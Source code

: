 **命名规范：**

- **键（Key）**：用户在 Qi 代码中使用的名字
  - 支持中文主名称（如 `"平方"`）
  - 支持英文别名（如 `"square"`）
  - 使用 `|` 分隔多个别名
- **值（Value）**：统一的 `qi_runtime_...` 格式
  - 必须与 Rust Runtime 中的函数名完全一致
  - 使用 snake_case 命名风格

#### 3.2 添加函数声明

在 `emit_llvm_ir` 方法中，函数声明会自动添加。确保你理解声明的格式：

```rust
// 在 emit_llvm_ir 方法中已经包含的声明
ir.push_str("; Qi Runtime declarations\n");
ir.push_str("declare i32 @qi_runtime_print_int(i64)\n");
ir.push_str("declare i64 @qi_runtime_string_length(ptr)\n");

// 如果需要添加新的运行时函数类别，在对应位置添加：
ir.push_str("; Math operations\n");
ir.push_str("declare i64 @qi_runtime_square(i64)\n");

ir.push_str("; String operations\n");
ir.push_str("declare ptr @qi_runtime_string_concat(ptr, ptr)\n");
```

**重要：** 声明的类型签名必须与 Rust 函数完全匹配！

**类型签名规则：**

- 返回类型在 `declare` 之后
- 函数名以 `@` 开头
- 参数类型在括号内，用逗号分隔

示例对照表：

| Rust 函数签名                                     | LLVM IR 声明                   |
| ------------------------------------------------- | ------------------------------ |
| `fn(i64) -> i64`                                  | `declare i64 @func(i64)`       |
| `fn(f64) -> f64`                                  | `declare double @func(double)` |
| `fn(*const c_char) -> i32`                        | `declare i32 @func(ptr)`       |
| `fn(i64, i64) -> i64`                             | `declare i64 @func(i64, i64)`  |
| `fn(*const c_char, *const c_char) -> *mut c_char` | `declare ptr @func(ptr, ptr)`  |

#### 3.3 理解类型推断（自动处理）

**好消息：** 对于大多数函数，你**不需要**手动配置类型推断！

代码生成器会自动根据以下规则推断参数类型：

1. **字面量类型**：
.....
Your task is to repeat every entry above exactly.

Source code

: **命名规范：**

- **键（Key）**：用户在 Qi 代码中使用的名字
  - 支持中文主名称（如 `"平方"`）
  - 支持英文别名（如 `"square"`）
  - 使用 `|` 分隔多个别名
- **值（Value）**：统一的 `qi_runtime_...` 格式
  - 必须与 Rust Runtime 中的函数名完全一致
  - 使用 snake_case 命名风格

#### 3.2 添加函数声明

在 `emit_llvm_ir` 方法中，函数声明会自动添加。确保你理解声明的格式：

```rust
// 在 emit_llvm_ir 方法中已经包含的声明
ir.push_str("; Qi Runtime declarations\n");
ir.push_str("declare i32 @qi_runtime_print_int(i64)\n");
ir.push_str("declare i64 @qi_runtime_string_length(ptr)\n");

// 如果需要添加新的运行时函数类别，在对应位置添加：
ir.push_str("; Math operations\n");
ir.push_str("declare i64 @qi_runtime_square(i64)\n");

ir.push_str("; String operations\n");
ir.push_str("declare ptr @qi_runtime_string_concat(ptr, ptr)\n");
```

**重要：** 声明的类型签名必须与 Rust 函数完全匹配！

**类型签名规则：**

- 返回类型在 `declare` 之后
- 函数名以 `@` 开头
- 参数类型在括号内，用逗号分隔

示例对照表：

| Rust 函数签名                                     | LLVM IR 声明                   |
| ------------------------------------------------- | ------------------------------ |
| `fn(i64) -> i64`                                  | `declare i64 @func(i64)`       |
| `fn(f64) -> f64`                                  | `declare double @func(double)` |
| `fn(*const c_char) -> i32`                        | `declare i32 @func(ptr)`       |
| `fn(i64, i64) -> i64`                             | `declare i64 @func(i64, i64)`  |
| `fn(*const c_char, *const c_char) -> *mut c_char` | `declare ptr @func(ptr, ptr)`  |

#### 3.3 理解类型推断（自动处理）

**好消息：** 对于大多数函数，你**不需要**手动配置类型推断！

代码生成器会自动根据以下规则推断参数类型：

1. **字面量类型**：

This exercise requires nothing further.